I'd like the entries that follow repeated exactly, with the pictures left out.

GIVEN DATA below:

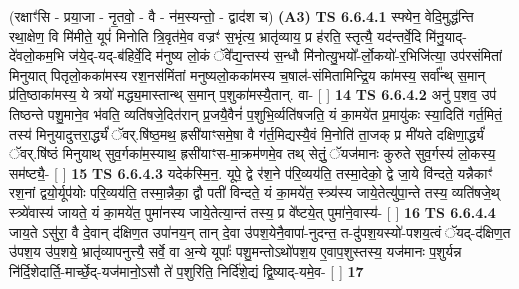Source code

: \documentclass[17pt]{extarticle}
\begin{document}
                  \newline
                      (रक्षाꣳ॑सि - प्रया॒जा - नृ॒तवो॒ - वै - न॑म॒स्यन्तो॒ - द्वाद॑श च)  \textbf{(A3)} \newline \newline
                                        \textbf{ TS 6.6.4.1} \newline
                  स्फ्येन॒ वेदि॒मुद्ध॑न्ति रथा॒क्षेण॒ वि मि॑मीते॒ यूपं॑ मिनोति त्रि॒वृत॑मे॒व वज्रꣳ॑ स॒भृंत्य॒ भ्रातृ॑व्याय॒ प्र ह॑रति॒ स्तृत्यै॒ यद॑न्तर्वे॒दि मि॑नु॒याद्-दे॑वलो॒कम॒भि ज॑ये॒द्-यद्-ब॑हिर्वे॒दि म॑नुष्य लो॒कं ॅवे᳚द्य॒न्तस्य॑ स॒न्धौ मि॑नोत्यु॒भयो᳚-र्लो॒कयो॑-र॒भिजि॑त्या॒ उप॑रसंमितां मिनुयात् पितृलो॒कका॑मस्य रश॒नस॑मिंतां मनुष्यलो॒कका॑मस्य च॒षाल॑-संमितामिन्द्रि॒य का॑मस्य॒ सर्वा᳚न्थ् स॒मान् प्र॑ति॒ष्ठाका॑मस्य॒ ये त्रयो॑ मद्ध्य॒मास्तान्थ् स॒मान् प॒शुका॑मस्यै॒तान्. वा- [  ] \textbf{  14} \newline
                  \newline
                                \textbf{ TS 6.6.4.2} \newline
                  अनु॑ प॒शव॒ उप॑ तिष्ठन्ते पशु॒माने॒व भ॑वति॒ व्यति॑षजे॒दित॑रान् प्र॒जयै॒वैनं॑ प॒शुभि॒र्व्यति॑षजति॒ यं का॒मये॑त प्र॒मायु॑कः स्या॒दिति॑ गर्त॒मितं॒ तस्य॑ मिनुयादुत्तरा॒र्द्ध्यं॑ ॅवर्.षि॑ष्ठ॒मथ॒ ह्रसी॑याꣳसमे॒षा वै ग॑र्त॒मिद्यस्यै॒वं मि॒नोति॑ ता॒जक् प्र मी॑यते दक्षिणा॒र्द्ध्यं॑ ॅवर्.षि॑ष्ठं मिनुयाथ् सुव॒र्गका॑म॒स्याथ॒ ह्रसी॑याꣳस-मा॒क्रम॑णमे॒व तथ् सेतुं॒ ॅयज॑मानः कुरुते सुव॒र्गस्य॑ लो॒कस्य॒ सम॑ष्ट्यै॒- [  ] \textbf{  15} \newline
                  \newline
                                \textbf{ TS 6.6.4.3} \newline
                  यदेक॑स्मि॒न॒. यूपे॒ द्वे र॑श॒ने प॑रि॒व्यय॑ति॒ तस्मा॒देको॒ द्वे जा॒ये वि॑न्दते॒ यन्नैकाꣳ॑ रश॒नां द्वयो॒र्यूप॑योः परि॒व्यय॑ति॒ तस्मा॒न्नैका॒ द्वौ पती॑ विन्दते॒ यं का॒मये॑त॒ स्त्र्य॑स्य जाये॒तेत्यु॑पा॒न्ते तस्य॒ व्यति॑षजे॒थ् स्त्र्ये॑वास्य॑ जायते॒ यं का॒मये॑त॒ पुमा॑नस्य जाये॒तेत्या॒न्तं तस्य॒ प्र वे᳚ष्टये॒त् पुमा॑ने॒वास्य॑- [  ] \textbf{  16} \newline
                  \newline
                                \textbf{ TS 6.6.4.4} \newline
                  जाय॒ते ऽसु॑रा॒ वै दे॒वान् द॑क्षिण॒त उपा॑नय॒न् तान् दे॒वा उ॑पश॒येनै॒वापा॑-नुदन्त॒ त-दु॑पश॒यस्यो॑-पशय॒त्वं ॅयद्-द॑क्षिण॒त उ॑पश॒य उ॑प॒शये॒ भ्रातृ॑व्यापनुत्त्यै॒ सर्वे॒ वा अ॒न्ये यूपाः᳚ पशु॒मन्तोऽथो॑पश॒य ए॒वाप॒शुस्तस्य॒ यज॑मानः प॒शुर्यन्न नि॑र्दि॒शेदार्ति॒-मार्च्छे॒द्-यज॑मानो॒ऽसौ ते॑ प॒शुरिति॒ निर्दि॑शे॒द्यं द्वि॒ष्याद्-यमे॒व- [  ] \textbf{  17} \newline
\end{document}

End of GIVEN DATA.

ANSWER AREA =>
Source code

: \documentclass[17pt]{extarticle}
\begin{document}
                  \newline
                      (रक्षाꣳ॑सि - प्रया॒जा - नृ॒तवो॒ - वै - न॑म॒स्यन्तो॒ - द्वाद॑श च)  \textbf{(A3)} \newline \newline
                                        \textbf{ TS 6.6.4.1} \newline
                  स्फ्येन॒ वेदि॒मुद्ध॑न्ति रथा॒क्षेण॒ वि मि॑मीते॒ यूपं॑ मिनोति त्रि॒वृत॑मे॒व वज्रꣳ॑ स॒भृंत्य॒ भ्रातृ॑व्याय॒ प्र ह॑रति॒ स्तृत्यै॒ यद॑न्तर्वे॒दि मि॑नु॒याद्-दे॑वलो॒कम॒भि ज॑ये॒द्-यद्-ब॑हिर्वे॒दि म॑नुष्य लो॒कं ॅवे᳚द्य॒न्तस्य॑ स॒न्धौ मि॑नोत्यु॒भयो᳚-र्लो॒कयो॑-र॒भिजि॑त्या॒ उप॑रसंमितां मिनुयात् पितृलो॒कका॑मस्य रश॒नस॑मिंतां मनुष्यलो॒कका॑मस्य च॒षाल॑-संमितामिन्द्रि॒य का॑मस्य॒ सर्वा᳚न्थ् स॒मान् प्र॑ति॒ष्ठाका॑मस्य॒ ये त्रयो॑ मद्ध्य॒मास्तान्थ् स॒मान् प॒शुका॑मस्यै॒तान्. वा- [  ] \textbf{  14} \newline
                  \newline
                                \textbf{ TS 6.6.4.2} \newline
                  अनु॑ प॒शव॒ उप॑ तिष्ठन्ते पशु॒माने॒व भ॑वति॒ व्यति॑षजे॒दित॑रान् प्र॒जयै॒वैनं॑ प॒शुभि॒र्व्यति॑षजति॒ यं का॒मये॑त प्र॒मायु॑कः स्या॒दिति॑ गर्त॒मितं॒ तस्य॑ मिनुयादुत्तरा॒र्द्ध्यं॑ ॅवर्.षि॑ष्ठ॒मथ॒ ह्रसी॑याꣳसमे॒षा वै ग॑र्त॒मिद्यस्यै॒वं मि॒नोति॑ ता॒जक् प्र मी॑यते दक्षिणा॒र्द्ध्यं॑ ॅवर्.षि॑ष्ठं मिनुयाथ् सुव॒र्गका॑म॒स्याथ॒ ह्रसी॑याꣳस-मा॒क्रम॑णमे॒व तथ् सेतुं॒ ॅयज॑मानः कुरुते सुव॒र्गस्य॑ लो॒कस्य॒ सम॑ष्ट्यै॒- [  ] \textbf{  15} \newline
                  \newline
                                \textbf{ TS 6.6.4.3} \newline
                  यदेक॑स्मि॒न॒. यूपे॒ द्वे र॑श॒ने प॑रि॒व्यय॑ति॒ तस्मा॒देको॒ द्वे जा॒ये वि॑न्दते॒ यन्नैकाꣳ॑ रश॒नां द्वयो॒र्यूप॑योः परि॒व्यय॑ति॒ तस्मा॒न्नैका॒ द्वौ पती॑ विन्दते॒ यं का॒मये॑त॒ स्त्र्य॑स्य जाये॒तेत्यु॑पा॒न्ते तस्य॒ व्यति॑षजे॒थ् स्त्र्ये॑वास्य॑ जायते॒ यं का॒मये॑त॒ पुमा॑नस्य जाये॒तेत्या॒न्तं तस्य॒ प्र वे᳚ष्टये॒त् पुमा॑ने॒वास्य॑- [  ] \textbf{  16} \newline
                  \newline
                                \textbf{ TS 6.6.4.4} \newline
                  जाय॒ते ऽसु॑रा॒ वै दे॒वान् द॑क्षिण॒त उपा॑नय॒न् तान् दे॒वा उ॑पश॒येनै॒वापा॑-नुदन्त॒ त-दु॑पश॒यस्यो॑-पशय॒त्वं ॅयद्-द॑क्षिण॒त उ॑पश॒य उ॑प॒शये॒ भ्रातृ॑व्यापनुत्त्यै॒ सर्वे॒ वा अ॒न्ये यूपाः᳚ पशु॒मन्तोऽथो॑पश॒य ए॒वाप॒शुस्तस्य॒ यज॑मानः प॒शुर्यन्न नि॑र्दि॒शेदार्ति॒-मार्च्छे॒द्-यज॑मानो॒ऽसौ ते॑ प॒शुरिति॒ निर्दि॑शे॒द्यं द्वि॒ष्याद्-यमे॒व- [  ] \textbf{  17} \newline
\end{document}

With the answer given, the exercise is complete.